▶ _What you will do_:
What is needed is a verbatim copy of all the records.

▶ _Material for this exercise_:
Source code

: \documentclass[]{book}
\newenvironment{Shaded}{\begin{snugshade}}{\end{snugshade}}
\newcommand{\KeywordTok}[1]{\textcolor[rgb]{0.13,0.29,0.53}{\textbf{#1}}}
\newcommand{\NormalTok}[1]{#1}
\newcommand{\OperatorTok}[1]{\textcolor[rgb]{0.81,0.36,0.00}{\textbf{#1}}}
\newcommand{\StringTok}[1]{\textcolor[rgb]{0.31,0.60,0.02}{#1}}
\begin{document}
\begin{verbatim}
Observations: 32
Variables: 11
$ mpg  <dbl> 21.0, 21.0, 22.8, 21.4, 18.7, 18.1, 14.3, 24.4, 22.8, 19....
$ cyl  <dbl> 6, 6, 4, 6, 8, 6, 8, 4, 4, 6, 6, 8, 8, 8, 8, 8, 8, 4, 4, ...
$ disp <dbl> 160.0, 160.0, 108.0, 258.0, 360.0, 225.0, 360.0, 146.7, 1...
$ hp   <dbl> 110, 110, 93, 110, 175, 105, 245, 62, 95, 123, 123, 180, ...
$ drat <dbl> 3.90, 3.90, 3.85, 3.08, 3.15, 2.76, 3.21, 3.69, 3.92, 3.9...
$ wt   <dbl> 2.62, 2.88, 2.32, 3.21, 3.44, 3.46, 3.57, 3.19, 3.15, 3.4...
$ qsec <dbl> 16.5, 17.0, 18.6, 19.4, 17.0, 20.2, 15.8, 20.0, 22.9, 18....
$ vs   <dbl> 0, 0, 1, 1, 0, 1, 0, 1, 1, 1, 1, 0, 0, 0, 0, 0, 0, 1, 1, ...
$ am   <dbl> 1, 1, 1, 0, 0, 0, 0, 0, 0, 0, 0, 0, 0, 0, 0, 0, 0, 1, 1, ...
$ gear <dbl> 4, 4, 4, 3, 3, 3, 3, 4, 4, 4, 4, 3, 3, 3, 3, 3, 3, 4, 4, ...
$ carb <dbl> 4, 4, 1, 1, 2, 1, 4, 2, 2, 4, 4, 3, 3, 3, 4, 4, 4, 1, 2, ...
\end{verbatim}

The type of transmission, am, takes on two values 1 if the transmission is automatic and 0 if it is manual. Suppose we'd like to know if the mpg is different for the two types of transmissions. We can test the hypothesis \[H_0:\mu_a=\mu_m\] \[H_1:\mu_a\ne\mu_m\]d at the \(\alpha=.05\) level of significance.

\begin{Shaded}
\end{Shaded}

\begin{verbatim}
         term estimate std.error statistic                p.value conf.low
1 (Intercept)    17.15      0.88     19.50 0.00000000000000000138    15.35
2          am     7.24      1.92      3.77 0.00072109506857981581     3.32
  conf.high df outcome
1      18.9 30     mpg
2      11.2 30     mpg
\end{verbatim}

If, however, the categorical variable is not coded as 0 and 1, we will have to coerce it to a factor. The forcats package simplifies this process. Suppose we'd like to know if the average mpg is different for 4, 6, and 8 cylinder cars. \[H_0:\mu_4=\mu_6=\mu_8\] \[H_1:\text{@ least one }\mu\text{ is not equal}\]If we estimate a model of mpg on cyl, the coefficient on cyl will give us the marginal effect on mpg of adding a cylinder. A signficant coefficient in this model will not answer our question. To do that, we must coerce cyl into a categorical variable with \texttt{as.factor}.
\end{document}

▶ _Exercise answer_:
Source code

: \documentclass[]{book}
\newenvironment{Shaded}{\begin{snugshade}}{\end{snugshade}}
\newcommand{\KeywordTok}[1]{\textcolor[rgb]{0.13,0.29,0.53}{\textbf{#1}}}
\newcommand{\NormalTok}[1]{#1}
\newcommand{\OperatorTok}[1]{\textcolor[rgb]{0.81,0.36,0.00}{\textbf{#1}}}
\newcommand{\StringTok}[1]{\textcolor[rgb]{0.31,0.60,0.02}{#1}}
\begin{document}
\begin{verbatim}
Observations: 32
Variables: 11
$ mpg  <dbl> 21.0, 21.0, 22.8, 21.4, 18.7, 18.1, 14.3, 24.4, 22.8, 19....
$ cyl  <dbl> 6, 6, 4, 6, 8, 6, 8, 4, 4, 6, 6, 8, 8, 8, 8, 8, 8, 4, 4, ...
$ disp <dbl> 160.0, 160.0, 108.0, 258.0, 360.0, 225.0, 360.0, 146.7, 1...
$ hp   <dbl> 110, 110, 93, 110, 175, 105, 245, 62, 95, 123, 123, 180, ...
$ drat <dbl> 3.90, 3.90, 3.85, 3.08, 3.15, 2.76, 3.21, 3.69, 3.92, 3.9...
$ wt   <dbl> 2.62, 2.88, 2.32, 3.21, 3.44, 3.46, 3.57, 3.19, 3.15, 3.4...
$ qsec <dbl> 16.5, 17.0, 18.6, 19.4, 17.0, 20.2, 15.8, 20.0, 22.9, 18....
$ vs   <dbl> 0, 0, 1, 1, 0, 1, 0, 1, 1, 1, 1, 0, 0, 0, 0, 0, 0, 1, 1, ...
$ am   <dbl> 1, 1, 1, 0, 0, 0, 0, 0, 0, 0, 0, 0, 0, 0, 0, 0, 0, 1, 1, ...
$ gear <dbl> 4, 4, 4, 3, 3, 3, 3, 4, 4, 4, 4, 3, 3, 3, 3, 3, 3, 4, 4, ...
$ carb <dbl> 4, 4, 1, 1, 2, 1, 4, 2, 2, 4, 4, 3, 3, 3, 4, 4, 4, 1, 2, ...
\end{verbatim}

The type of transmission, am, takes on two values 1 if the transmission is automatic and 0 if it is manual. Suppose we'd like to know if the mpg is different for the two types of transmissions. We can test the hypothesis \[H_0:\mu_a=\mu_m\] \[H_1:\mu_a\ne\mu_m\]d at the \(\alpha=.05\) level of significance.

\begin{Shaded}
\end{Shaded}

\begin{verbatim}
         term estimate std.error statistic                p.value conf.low
1 (Intercept)    17.15      0.88     19.50 0.00000000000000000138    15.35
2          am     7.24      1.92      3.77 0.00072109506857981581     3.32
  conf.high df outcome
1      18.9 30     mpg
2      11.2 30     mpg
\end{verbatim}

If, however, the categorical variable is not coded as 0 and 1, we will have to coerce it to a factor. The forcats package simplifies this process. Suppose we'd like to know if the average mpg is different for 4, 6, and 8 cylinder cars. \[H_0:\mu_4=\mu_6=\mu_8\] \[H_1:\text{@ least one }\mu\text{ is not equal}\]If we estimate a model of mpg on cyl, the coefficient on cyl will give us the marginal effect on mpg of adding a cylinder. A signficant coefficient in this model will not answer our question. To do that, we must coerce cyl into a categorical variable with \texttt{as.factor}.
\end{document}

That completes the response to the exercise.